Sosi has asked for the wisdom of the Perl Monks concerning the following question:

Hello monks! I would appreciate your enlightenment on the following. I have a tab-separated file as follows

A B n1 A B n2 A C n1 D E n2 D E n4 D F n1

and I want to count how many elements on the 3rd column does each element on the two other columns have. I.e. There are A=>3, A=>B=>2, A=>C=>1, etc. It is important for me to have the association between the first and second columns.

The easy way to solve this is just counting how many times A repeats, and how many times B repeats, etc. etc. But because I'm learning Perl, I'd like to know how to use a HoH to do this. In this regard, I built a HoH of the form

{ A => { B => [ n1, n2, ], C => [ n1, ] }, D => { E => [ n2, n4, ], F => [ n1, ] } }

I know how to do this for counting the number of values in the third level, and the number of values in the second level, but how can I multiply them? Ideally, what I'd like to do is to create a key "count" with the number of "n" in the third column for each. For instance

{ A => { count => 3, B => { count => 2, [ n1, n2, ], }, C => { count => 1, [ n1, ] } },etc.

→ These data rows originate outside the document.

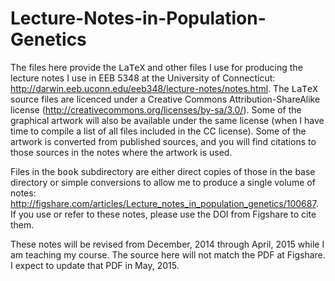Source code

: Lecture-Notes-in-Population-Genetics
====================================

The files here provide the <tt>LaTeX</tt> and other files I use for producing the lecture notes I use in EEB 5348 at the University of Connecticut: http://darwin.eeb.uconn.edu/eeb348/lecture-notes/notes.html. The <tt>LaTeX</tt> source files are licenced under a Creative Commons Attribution-ShareAlike license (http://creativecommons.org/licenses/by-sa/3.0/). Some of the graphical artwork will also be available under the same license (when I have time to compile a list of all files included in the CC license). Some of the artwork is converted from published sources, and you will find citations to those sources in the notes where the artwork is used. 

Files in the <tt>book</tt> subdirectory are either direct copies of those in the base directory or simple conversions to allow me to produce a single volume of notes: http://figshare.com/articles/Lecture_notes_in_population_genetics/100687. If you use or refer to these notes, please use the DOI from Figshare to cite them.

These notes will be revised from December, 2014 through April, 2015 while I am teaching my course. The source here will not match the PDF at Figshare. I expect to update that PDF in May, 2015.
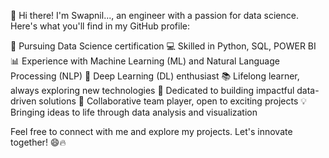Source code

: 👋 Hi there! I'm Swapnil..., an engineer with a passion for data science. Here's what you'll find in my GitHub profile:

🚀 Pursuing Data Science certification
💻 Skilled in Python, SQL, POWER BI
📊 Experience with Machine Learning (ML) and Natural Language Processing (NLP)
🔬 Deep Learning (DL) enthusiast
📚 Lifelong learner, always exploring new technologies
🌟 Dedicated to building impactful data-driven solutions
👥 Collaborative team player, open to exciting projects
💡 Bringing ideas to life through data analysis and visualization

Feel free to connect with me and explore my projects. Let's innovate together! 😄🔥
<!---
SwapViSonu/SwapViSonu is a ✨ special ✨ repository because its `README.md` (this file) appears on your GitHub profile.
You can click the Preview link to take a look at your changes.
--->
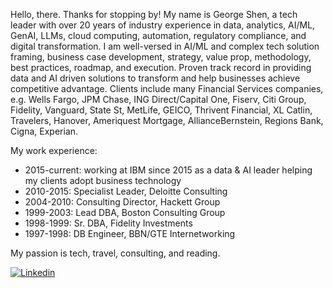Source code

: Hello, there. Thanks for stopping by! My name is George Shen, a tech leader with over 20 years of industry experience in data, analytics, AI/ML, GenAI, LLMs, cloud computing, automation, regulatory compliance, and digital transformation. I am well-versed in AI/ML and complex tech solution framing, business case development, strategy, value prop, methodology, best practices, roadmap, and execution. Proven track record in providing data and AI driven solutions to transform and help businesses achieve competitive advantage. Clients include many Financial Services companies, e.g. Wells Fargo, JPM Chase, ING Direct/Capital One, Fiserv, Citi Group, Fidelity, Vanguard, State St, MetLife, GEICO, Thrivent Financial, XL Catlin, Travelers, Hanover, Ameriquest Mortgage, AllianceBernstein, Regions Bank, Cigna, Experian.

My work experience:

  -  2015-current: working at IBM since 2015 as a data & AI leader helping my clients adopt business technology
  -  2010-2015: Specialist Leader, Deloitte Consulting
  -  2004-2010: Consulting Director, Hackett Group 
  -  1999-2003: Lead DBA, Boston Consulting Group
  -  1998-1999: Sr. DBA, Fidelity Investments
  -  1997-1998: DB Engineer, BBN/GTE Internetworking

My passion is tech, travel, consulting, and reading.

[![Linkedin](https://img.shields.io/badge/-LinkedIn-blue?style=flat&logo=Linkedin&logoColor=white&link=https://www.linkedin.com/in/gwshen/)](https://www.linkedin.com/in/gwshen/)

Any tips on how to get this kind of value counting?

Replies are listed 'Best First'.
Re: Count number of elements in HoH and sum them for other keys
by smls (Friar) on Jun 03, 2014 at 11:54 UTC

    Your specification for the desired result hash is not quite valid: You cannot have a lone array reference in a hash, only  key => value pairs. This can be fixed by giving the array references a key, for example "values". The result hash would then look like this:

    ( A => { count => 3, B => { count => 2, values => ["n1", "n2"] }, C => { count => 1, values => ["n1" ] } }, D => { count => 3, E => { count => 2, values => ["n2", "n4"] }, F => { count => 1, values => ["n1" ] } } )

    It can easily be generated....

    ...from the HoH that you already have:

    You can transform the existing HoH into the specified result hash, using two (nested) loops, and making use of the fact that  scalar @array gives the number of elements in an array:

    my %hoh = ( A => { B => [ "n1", "n2" ], C => [ "n1" ] }, D => { E => [ "n2", "n4" ], F => [ "n1" ] }, ); foreach my $col1 (keys %hoh) { my $count1 = 0; foreach my $col2 (keys %{$hoh{$col1}}) { my $count2 = scalar @{$hoh{$col1}{$col2}}; $hoh{$col1}{$col2} = { count => $count2, values => $hoh{$col1}{$col2} }; $count1 += $count2; } $hoh{$col1}{count} = $count1; }

    ...from the original data:

    If you do the counting directly in the code that generates the HoH in the first place, it's even easier - just increment the counters for both levels as you go along:

    my %hoh; while (<DATA>) { chomp; my ($c1, $c2, $c3) = split; $hoh{$c1}{count}++; $hoh{$c1}{$c2}{count}++; push @{$hoh{$c1}{$c2}{values}}, $c3; } __DATA__ A B n1 A B n2 A C n1 D E n2 D E n4 D F n1

    ---
    Edit: Refactored the answer to make it more structured.

      thank you so much. I was a bit confused at the beginning: I thought that you had to specify a starting value for $hoh{$c1}{$c2}{count}. By the way, and I know I'm going a bit astray of the initial question, but what if I wanted to start that count at 5? Would specifying

      $hoh{$c1}{count}=5;

      work if I specified it before incrementing in your while loop? Thanks!

        I thought that you had to specify a starting value for $hoh{$c1}{$c2}{count}.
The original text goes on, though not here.